WEDNESDAY, April 26, 2006 (HealthDay News) -- New research suggests that taking large doses of vitamins C and E won't prevent preeclampsia, a relatively common but potentially dangerous pregnancy complication.

In a study of nearly 2,000 women pregnant for the first time, researchers found that the addition of these antioxidant vitamins didn't decrease the rate of preeclampsia or lower the risk of complications for infants of women with preeclampsia.

"Our study found that for women in the first pregnancy, taking vitamin C and E supplements did not reduce the risk of developing preeclampsia," said study author Alice Rumbold, a postdoctoral research fellow at the University of Adelaide and Women's and Children's Hospital in North Adelaide, Australia.

"However, there was nothing in the results to suggest that the vitamin C and E supplements were harmful to the baby," she added.

Results of the study appear in the April 27 issue of the New England Journal of Medicine.

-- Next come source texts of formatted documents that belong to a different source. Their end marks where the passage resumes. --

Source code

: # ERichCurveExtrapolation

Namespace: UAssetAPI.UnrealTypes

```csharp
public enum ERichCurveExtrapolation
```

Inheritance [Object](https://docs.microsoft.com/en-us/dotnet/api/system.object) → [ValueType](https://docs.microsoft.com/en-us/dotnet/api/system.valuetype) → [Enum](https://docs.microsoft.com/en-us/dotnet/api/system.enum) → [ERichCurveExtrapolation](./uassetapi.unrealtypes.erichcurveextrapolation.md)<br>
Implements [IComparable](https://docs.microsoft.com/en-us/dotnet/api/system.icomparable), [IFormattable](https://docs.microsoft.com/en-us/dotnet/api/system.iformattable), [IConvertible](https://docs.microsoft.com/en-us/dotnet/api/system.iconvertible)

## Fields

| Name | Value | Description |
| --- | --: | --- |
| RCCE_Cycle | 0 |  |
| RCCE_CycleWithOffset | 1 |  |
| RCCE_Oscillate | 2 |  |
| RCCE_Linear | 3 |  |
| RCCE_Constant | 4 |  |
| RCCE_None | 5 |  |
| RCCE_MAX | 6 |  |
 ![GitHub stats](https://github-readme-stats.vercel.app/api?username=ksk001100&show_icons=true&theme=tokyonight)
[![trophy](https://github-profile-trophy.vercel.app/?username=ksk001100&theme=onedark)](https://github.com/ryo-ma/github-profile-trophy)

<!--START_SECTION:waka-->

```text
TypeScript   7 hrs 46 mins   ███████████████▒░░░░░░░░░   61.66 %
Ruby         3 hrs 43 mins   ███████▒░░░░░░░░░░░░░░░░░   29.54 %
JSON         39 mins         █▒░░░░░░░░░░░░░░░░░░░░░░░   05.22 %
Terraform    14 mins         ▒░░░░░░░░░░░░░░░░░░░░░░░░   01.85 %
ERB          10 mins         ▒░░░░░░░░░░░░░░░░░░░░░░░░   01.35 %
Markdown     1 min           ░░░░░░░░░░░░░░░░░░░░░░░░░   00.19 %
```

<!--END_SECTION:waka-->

About 5 percent of all pregnant women in the United States develop preeclampsia, according to the March of Dimes. The first signs are usually high blood pressure and protein in the urine. Risk factors for preeclampsia include: first pregnancy, 10 years since previous pregnancy, carrying multiple fetuses, being overweight, being under 20 or over 35, or having a history of high blood pressure, diabetes, kidney disease, lupus or preeclampsia in a previous pregnancy, according to the March of Dimes.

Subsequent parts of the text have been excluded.